Tradition of Sheep Industry Innovation Continues at Hettinger REC
While sheep have not always been the focus of livestock research at NDSU’s Hettinger Research Extension Center (HREC), the center’s commitment to providing research that helps sheep producers be more efficient and profitable has been the focus since 1944, when the HREC first acquired sheep.
The HREC was established in 1909 to evaluate dairy cattle production systems, which were the basis of livestock production during the settlement of southwestern North Dakota. By the 1940s, producer attention shifted, and sheep were introduced to the facility.
“Since that time, the HREC has worked with sheep breeders, industry partners and stakeholders, and university researchers to target research that is valuable to sheep producers from across the nation,” says HREC director Chris Schauer.
The Dakota Ram Test, a long-standing performance test hosted by the HREC, allows sheep producers to bring their rams to the center to assess their performance for use in breeding programs.
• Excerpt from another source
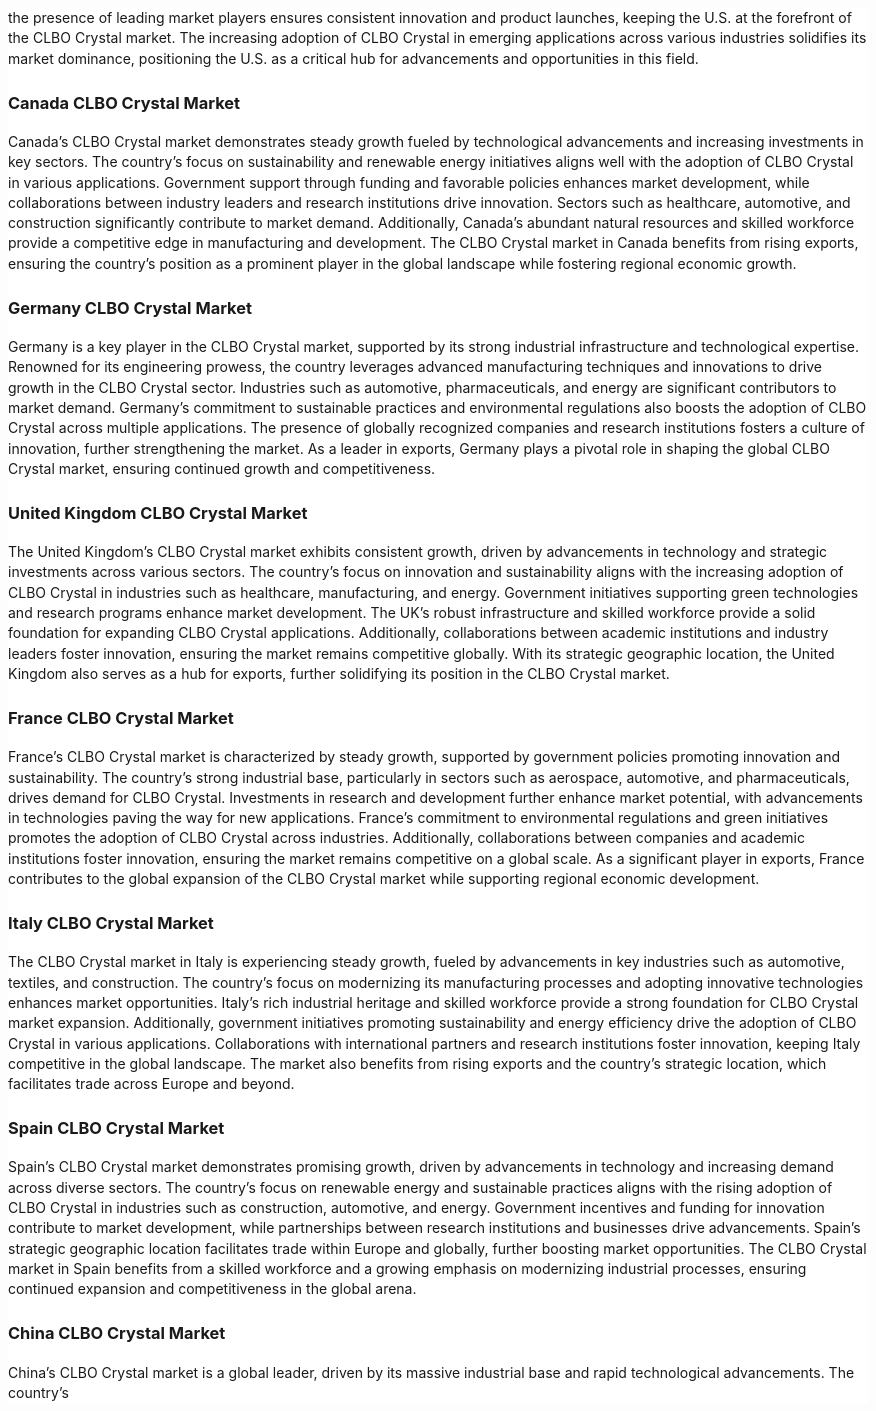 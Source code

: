the presence of leading market players ensures consistent innovation and product launches, keeping the U.S. at the forefront of the CLBO Crystal market. The increasing adoption of CLBO Crystal in emerging applications across various industries solidifies its market dominance, positioning the U.S. as a critical hub for advancements and opportunities in this field.</p><h3>Canada CLBO Crystal Market</h3><p>Canada&rsquo;s CLBO Crystal market demonstrates steady growth fueled by technological advancements and increasing investments in key sectors. The country&rsquo;s focus on sustainability and renewable energy initiatives aligns well with the adoption of CLBO Crystal in various applications. Government support through funding and favorable policies enhances market development, while collaborations between industry leaders and research institutions drive innovation. Sectors such as healthcare, automotive, and construction significantly contribute to market demand. Additionally, Canada&rsquo;s abundant natural resources and skilled workforce provide a competitive edge in manufacturing and development. The CLBO Crystal market in Canada benefits from rising exports, ensuring the country&rsquo;s position as a prominent player in the global landscape while fostering regional economic growth.</p><h3>Germany CLBO Crystal Market</h3><p>Germany is a key player in the CLBO Crystal market, supported by its strong industrial infrastructure and technological expertise. Renowned for its engineering prowess, the country leverages advanced manufacturing techniques and innovations to drive growth in the CLBO Crystal sector. Industries such as automotive, pharmaceuticals, and energy are significant contributors to market demand. Germany&rsquo;s commitment to sustainable practices and environmental regulations also boosts the adoption of CLBO Crystal across multiple applications. The presence of globally recognized companies and research institutions fosters a culture of innovation, further strengthening the market. As a leader in exports, Germany plays a pivotal role in shaping the global CLBO Crystal market, ensuring continued growth and competitiveness.</p><h3>United Kingdom CLBO Crystal Market</h3><p>The United Kingdom&rsquo;s CLBO Crystal market exhibits consistent growth, driven by advancements in technology and strategic investments across various sectors. The country&rsquo;s focus on innovation and sustainability aligns with the increasing adoption of CLBO Crystal in industries such as healthcare, manufacturing, and energy. Government initiatives supporting green technologies and research programs enhance market development. The UK&rsquo;s robust infrastructure and skilled workforce provide a solid foundation for expanding CLBO Crystal applications. Additionally, collaborations between academic institutions and industry leaders foster innovation, ensuring the market remains competitive globally. With its strategic geographic location, the United Kingdom also serves as a hub for exports, further solidifying its position in the CLBO Crystal market.</p><h3>France CLBO Crystal Market</h3><p>France&rsquo;s CLBO Crystal market is characterized by steady growth, supported by government policies promoting innovation and sustainability. The country&rsquo;s strong industrial base, particularly in sectors such as aerospace, automotive, and pharmaceuticals, drives demand for CLBO Crystal. Investments in research and development further enhance market potential, with advancements in technologies paving the way for new applications. France&rsquo;s commitment to environmental regulations and green initiatives promotes the adoption of CLBO Crystal across industries. Additionally, collaborations between companies and academic institutions foster innovation, ensuring the market remains competitive on a global scale. As a significant player in exports, France contributes to the global expansion of the CLBO Crystal market while supporting regional economic development.</p><h3>Italy CLBO Crystal Market</h3><p>The CLBO Crystal market in Italy is experiencing steady growth, fueled by advancements in key industries such as automotive, textiles, and construction. The country&rsquo;s focus on modernizing its manufacturing processes and adopting innovative technologies enhances market opportunities. Italy&rsquo;s rich industrial heritage and skilled workforce provide a strong foundation for CLBO Crystal market expansion. Additionally, government initiatives promoting sustainability and energy efficiency drive the adoption of CLBO Crystal in various applications. Collaborations with international partners and research institutions foster innovation, keeping Italy competitive in the global landscape. The market also benefits from rising exports and the country&rsquo;s strategic location, which facilitates trade across Europe and beyond.</p><h3>Spain CLBO Crystal Market</h3><p>Spain&rsquo;s CLBO Crystal market demonstrates promising growth, driven by advancements in technology and increasing demand across diverse sectors. The country&rsquo;s focus on renewable energy and sustainable practices aligns with the rising adoption of CLBO Crystal in industries such as construction, automotive, and energy. Government incentives and funding for innovation contribute to market development, while partnerships between research institutions and businesses drive advancements. Spain&rsquo;s strategic geographic location facilitates trade within Europe and globally, further boosting market opportunities. The CLBO Crystal market in Spain benefits from a skilled workforce and a growing emphasis on modernizing industrial processes, ensuring continued expansion and competitiveness in the global arena.</p><h3>China CLBO Crystal Market</h3><p>China&rsquo;s CLBO Crystal market is a global leader, driven by its massive industrial base and rapid technological advancements. The country&rsquo;s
The test is primarily designed for Rambouillet and Columbia breeds of sheep, and attracts breeders from North Dakota, South Dakota, Wyoming, Montana and Colorado.
In addition to the Dakota Ram Test, the center has long sought to provide cutting-edge research that directly impacts the health, performance and profitability of sheep.
“Some of our current research aims to study the genetic predictability of structural soundness in sheep,” says Schauer. “Our goal is to identify genetic markers that may influence why some sheep lose their structural soundness as they near maturity.”
To aid in their future research, the HREC broke ground on a new small ruminant feedlot in May 2023. The feedlot and other renovations to the HREC livestock units will give NDSU and the HREC state-of-the-art facilities for future research in genetics, feed efficiency and greenhouse gas emissions. Completion is expected in the spring of 2024.